Could you repeat the listing exactly, leaving out the pictures?

§ **Data for processing**
--------
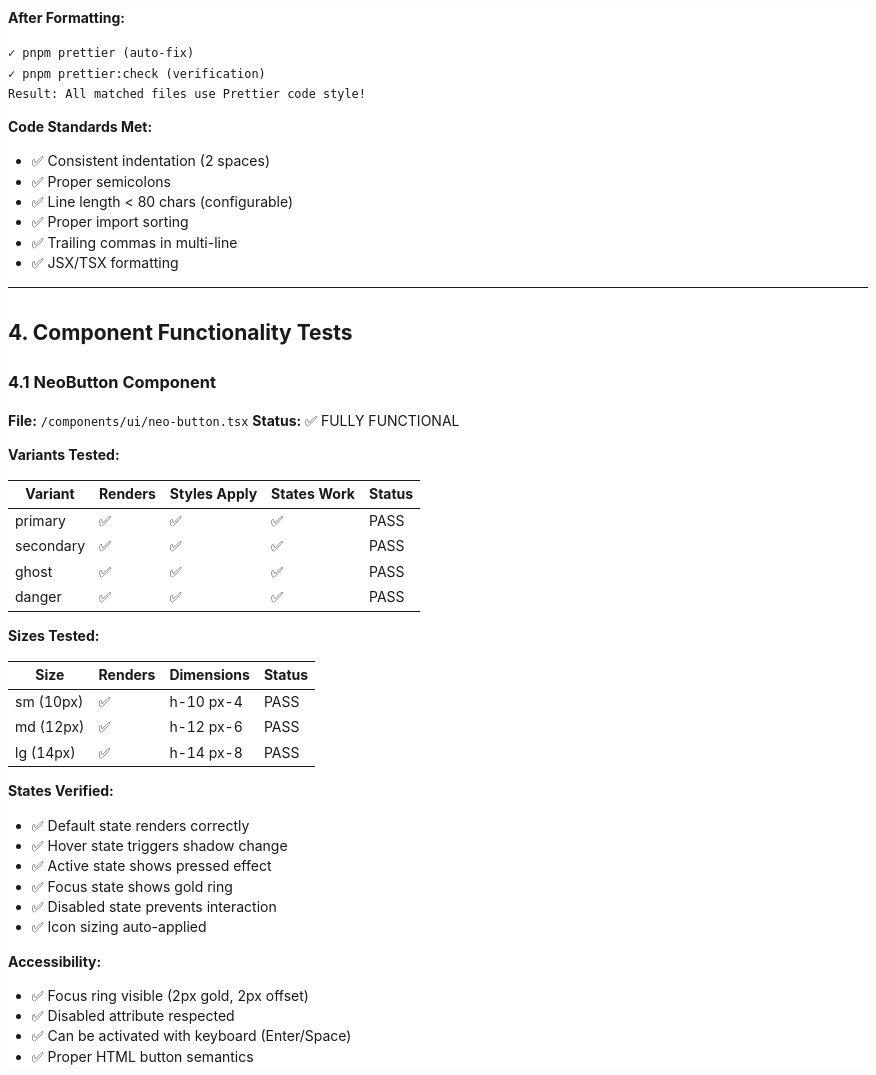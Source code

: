 **After Formatting:**
```
✓ pnpm prettier (auto-fix)
✓ pnpm prettier:check (verification)
Result: All matched files use Prettier code style!
```

**Code Standards Met:**
- ✅ Consistent indentation (2 spaces)
- ✅ Proper semicolons
- ✅ Line length < 80 chars (configurable)
- ✅ Proper import sorting
- ✅ Trailing commas in multi-line
- ✅ JSX/TSX formatting

---

## 4. Component Functionality Tests

### 4.1 NeoButton Component

**File:** `/components/ui/neo-button.tsx`
**Status:** ✅ FULLY FUNCTIONAL

**Variants Tested:**

| Variant | Renders | Styles Apply | States Work | Status |
|---------|---------|-------------|------------|--------|
| primary | ✅ | ✅ | ✅ | PASS |
| secondary | ✅ | ✅ | ✅ | PASS |
| ghost | ✅ | ✅ | ✅ | PASS |
| danger | ✅ | ✅ | ✅ | PASS |

**Sizes Tested:**

| Size | Renders | Dimensions | Status |
|------|---------|-----------|--------|
| sm (10px) | ✅ | h-10 px-4 | PASS |
| md (12px) | ✅ | h-12 px-6 | PASS |
| lg (14px) | ✅ | h-14 px-8 | PASS |

**States Verified:**
- ✅ Default state renders correctly
- ✅ Hover state triggers shadow change
- ✅ Active state shows pressed effect
- ✅ Focus state shows gold ring
- ✅ Disabled state prevents interaction
- ✅ Icon sizing auto-applied

**Accessibility:**
- ✅ Focus ring visible (2px gold, 2px offset)
- ✅ Disabled attribute respected
- ✅ Can be activated with keyboard (Enter/Space)
- ✅ Proper HTML button semantics
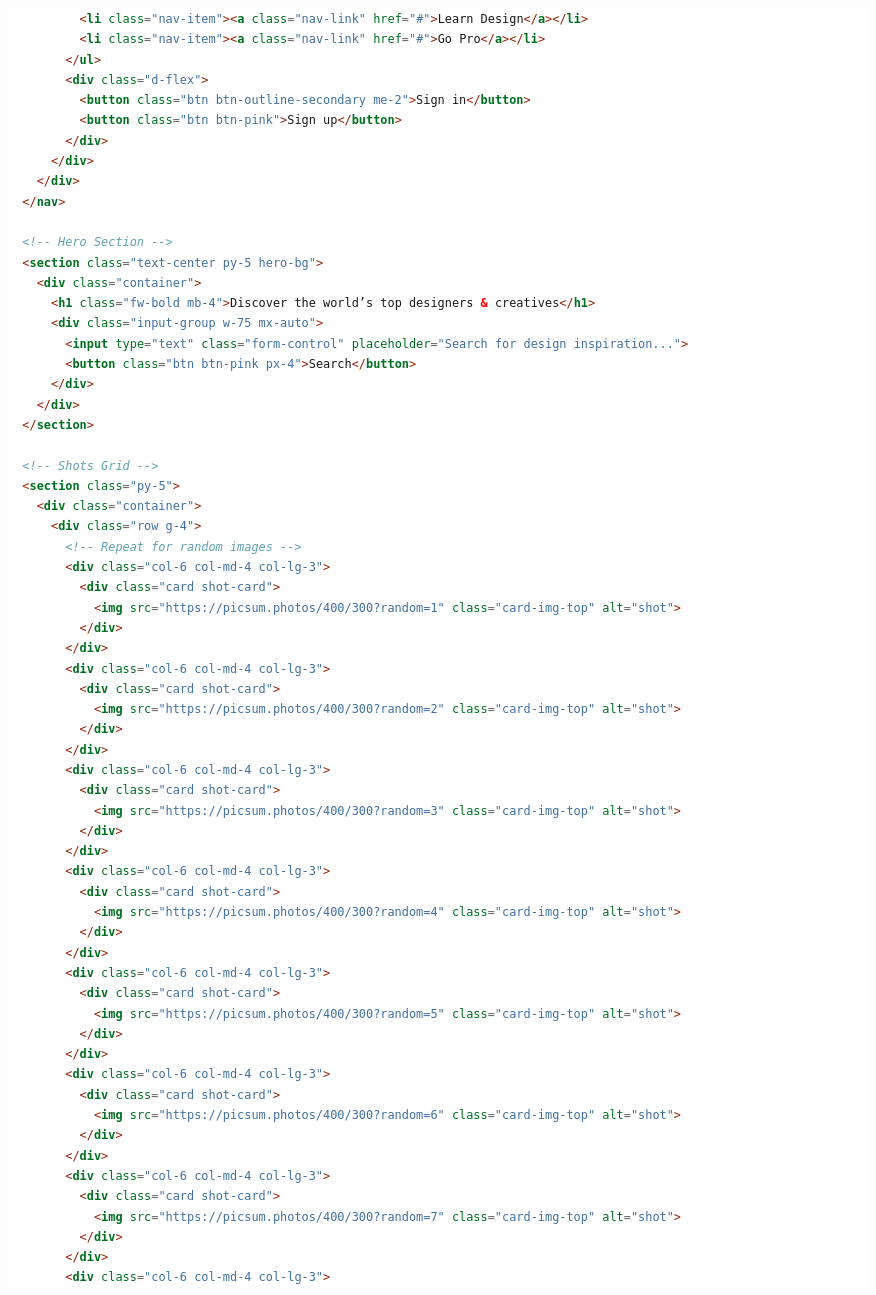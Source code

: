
 ```html
          <li class="nav-item"><a class="nav-link" href="#">Learn Design</a></li>
          <li class="nav-item"><a class="nav-link" href="#">Go Pro</a></li>
        </ul>
        <div class="d-flex">
          <button class="btn btn-outline-secondary me-2">Sign in</button>
          <button class="btn btn-pink">Sign up</button>
        </div>
      </div>
    </div>
  </nav>

  <!-- Hero Section -->
  <section class="text-center py-5 hero-bg">
    <div class="container">
      <h1 class="fw-bold mb-4">Discover the world’s top designers & creatives</h1>
      <div class="input-group w-75 mx-auto">
        <input type="text" class="form-control" placeholder="Search for design inspiration...">
        <button class="btn btn-pink px-4">Search</button>
      </div>
    </div>
  </section>

  <!-- Shots Grid -->
  <section class="py-5">
    <div class="container">
      <div class="row g-4">
        <!-- Repeat for random images -->
        <div class="col-6 col-md-4 col-lg-3">
          <div class="card shot-card">
            <img src="https://picsum.photos/400/300?random=1" class="card-img-top" alt="shot">
          </div>
        </div>
        <div class="col-6 col-md-4 col-lg-3">
          <div class="card shot-card">
            <img src="https://picsum.photos/400/300?random=2" class="card-img-top" alt="shot">
          </div>
        </div>
        <div class="col-6 col-md-4 col-lg-3">
          <div class="card shot-card">
            <img src="https://picsum.photos/400/300?random=3" class="card-img-top" alt="shot">
          </div>
        </div>
        <div class="col-6 col-md-4 col-lg-3">
          <div class="card shot-card">
            <img src="https://picsum.photos/400/300?random=4" class="card-img-top" alt="shot">
          </div>
        </div>
        <div class="col-6 col-md-4 col-lg-3">
          <div class="card shot-card">
            <img src="https://picsum.photos/400/300?random=5" class="card-img-top" alt="shot">
          </div>
        </div>
        <div class="col-6 col-md-4 col-lg-3">
          <div class="card shot-card">
            <img src="https://picsum.photos/400/300?random=6" class="card-img-top" alt="shot">
          </div>
        </div>
        <div class="col-6 col-md-4 col-lg-3">
          <div class="card shot-card">
            <img src="https://picsum.photos/400/300?random=7" class="card-img-top" alt="shot">
          </div>
        </div>
        <div class="col-6 col-md-4 col-lg-3">
```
--------
§ **Reply to the task**
Source code

: **After Formatting:**
```
✓ pnpm prettier (auto-fix)
✓ pnpm prettier:check (verification)
Result: All matched files use Prettier code style!
```

**Code Standards Met:**
- ✅ Consistent indentation (2 spaces)
- ✅ Proper semicolons
- ✅ Line length < 80 chars (configurable)
- ✅ Proper import sorting
- ✅ Trailing commas in multi-line
- ✅ JSX/TSX formatting

---

## 4. Component Functionality Tests

### 4.1 NeoButton Component

**File:** `/components/ui/neo-button.tsx`
**Status:** ✅ FULLY FUNCTIONAL

**Variants Tested:**

| Variant | Renders | Styles Apply | States Work | Status |
|---------|---------|-------------|------------|--------|
| primary | ✅ | ✅ | ✅ | PASS |
| secondary | ✅ | ✅ | ✅ | PASS |
| ghost | ✅ | ✅ | ✅ | PASS |
| danger | ✅ | ✅ | ✅ | PASS |

**Sizes Tested:**

| Size | Renders | Dimensions | Status |
|------|---------|-----------|--------|
| sm (10px) | ✅ | h-10 px-4 | PASS |
| md (12px) | ✅ | h-12 px-6 | PASS |
| lg (14px) | ✅ | h-14 px-8 | PASS |

**States Verified:**
- ✅ Default state renders correctly
- ✅ Hover state triggers shadow change
- ✅ Active state shows pressed effect
- ✅ Focus state shows gold ring
- ✅ Disabled state prevents interaction
- ✅ Icon sizing auto-applied

**Accessibility:**
- ✅ Focus ring visible (2px gold, 2px offset)
- ✅ Disabled attribute respected
- ✅ Can be activated with keyboard (Enter/Space)
- ✅ Proper HTML button semantics
Source code

:
 ```html
          <li class="nav-item"><a class="nav-link" href="#">Learn Design</a></li>
          <li class="nav-item"><a class="nav-link" href="#">Go Pro</a></li>
        </ul>
        <div class="d-flex">
          <button class="btn btn-outline-secondary me-2">Sign in</button>
          <button class="btn btn-pink">Sign up</button>
        </div>
      </div>
    </div>
  </nav>

  <!-- Hero Section -->
  <section class="text-center py-5 hero-bg">
    <div class="container">
      <h1 class="fw-bold mb-4">Discover the world’s top designers & creatives</h1>
      <div class="input-group w-75 mx-auto">
        <input type="text" class="form-control" placeholder="Search for design inspiration...">
        <button class="btn btn-pink px-4">Search</button>
      </div>
    </div>
  </section>

  <!-- Shots Grid -->
  <section class="py-5">
    <div class="container">
      <div class="row g-4">
        <!-- Repeat for random images -->
        <div class="col-6 col-md-4 col-lg-3">
          <div class="card shot-card">
            <img src="https://picsum.photos/400/300?random=1" class="card-img-top" alt="shot">
          </div>
        </div>
        <div class="col-6 col-md-4 col-lg-3">
          <div class="card shot-card">
            <img src="https://picsum.photos/400/300?random=2" class="card-img-top" alt="shot">
          </div>
        </div>
        <div class="col-6 col-md-4 col-lg-3">
          <div class="card shot-card">
            <img src="https://picsum.photos/400/300?random=3" class="card-img-top" alt="shot">
          </div>
        </div>
        <div class="col-6 col-md-4 col-lg-3">
          <div class="card shot-card">
            <img src="https://picsum.photos/400/300?random=4" class="card-img-top" alt="shot">
          </div>
        </div>
        <div class="col-6 col-md-4 col-lg-3">
          <div class="card shot-card">
            <img src="https://picsum.photos/400/300?random=5" class="card-img-top" alt="shot">
          </div>
        </div>
        <div class="col-6 col-md-4 col-lg-3">
          <div class="card shot-card">
            <img src="https://picsum.photos/400/300?random=6" class="card-img-top" alt="shot">
          </div>
        </div>
        <div class="col-6 col-md-4 col-lg-3">
          <div class="card shot-card">
            <img src="https://picsum.photos/400/300?random=7" class="card-img-top" alt="shot">
          </div>
        </div>
        <div class="col-6 col-md-4 col-lg-3">
```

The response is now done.